**WHAT YOU ARE ASKED TO DO:** In your copy, each line below is repeated exactly and no image appears.
######
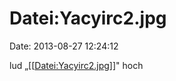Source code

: Datei:Yacyirc2.jpg
==================

Date: 2013-08-27 12:24:12

lud
„\[\[[Datei:Yacyirc2.jpg](http://www.yacy-websuche.de/wiki/index.php/Datei:Yacyirc2.jpg "Datei:Yacyirc2.jpg")\]\]"
hoch
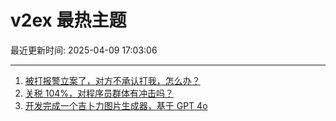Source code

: # v2ex 最热主题

最近更新时间: 2025-04-09 17:03:06

--- 
1. [被打报警立案了，对方不承认打我，怎么办？](https://www.v2ex.com/t/1124126) 
2. [关税 104%，对程序员群体有冲击吗？](https://www.v2ex.com/t/1124133) 
3. [开发完成一个吉卜力图片生成器，基于 GPT 4o](https://www.v2ex.com/t/1124154) 
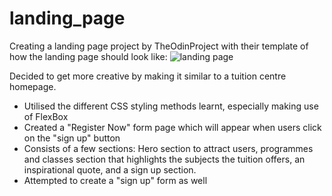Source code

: # landing_page
Creating a landing page project by TheOdinProject with their template of how the landing page should look like:
![landing page](https://github.com/user-attachments/assets/d953c12b-1ed9-44ed-ba26-1f4e3e70bad2)

Decided to get more creative by making it similar to a tuition centre homepage.
- Utilised the different CSS styling methods learnt, especially making use of FlexBox
- Created a "Register Now" form page which will appear when users click on the "sign up" button
- Consists of a few sections: Hero section to attract users, programmes and classes section that highlights the subjects the tuition offers, an inspirational quote, and a sign up section.
- Attempted to create a "sign up" form as well
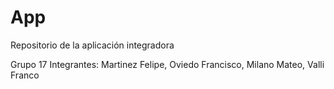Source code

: # App
Repositorio de la aplicación integradora

Grupo 17
Integrantes: Martinez Felipe, Oviedo Francisco, Milano Mateo, Valli Franco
######
**TASK SOLUTION:**
Source code

: Datei:Yacyirc2.jpg
==================

Date: 2013-08-27 12:24:12

lud
„\[\[[Datei:Yacyirc2.jpg](http://www.yacy-websuche.de/wiki/index.php/Datei:Yacyirc2.jpg "Datei:Yacyirc2.jpg")\]\]"
hoch
Source code

: # v2ex 最热主题

最近更新时间: 2025-04-09 17:03:06

--- 
1. [被打报警立案了，对方不承认打我，怎么办？](https://www.v2ex.com/t/1124126) 
2. [关税 104%，对程序员群体有冲击吗？](https://www.v2ex.com/t/1124133) 
3. [开发完成一个吉卜力图片生成器，基于 GPT 4o](https://www.v2ex.com/t/1124154) 
Source code

: # landing_page
Creating a landing page project by TheOdinProject with their template of how the landing page should look like:
![landing page](https://github.com/user-attachments/assets/d953c12b-1ed9-44ed-ba26-1f4e3e70bad2)

Decided to get more creative by making it similar to a tuition centre homepage.
- Utilised the different CSS styling methods learnt, especially making use of FlexBox
- Created a "Register Now" form page which will appear when users click on the "sign up" button
- Consists of a few sections: Hero section to attract users, programmes and classes section that highlights the subjects the tuition offers, an inspirational quote, and a sign up section.
- Attempted to create a "sign up" form as well
Source code

: # App
Repositorio de la aplicación integradora

Grupo 17
Integrantes: Martinez Felipe, Oviedo Francisco, Milano Mateo, Valli Franco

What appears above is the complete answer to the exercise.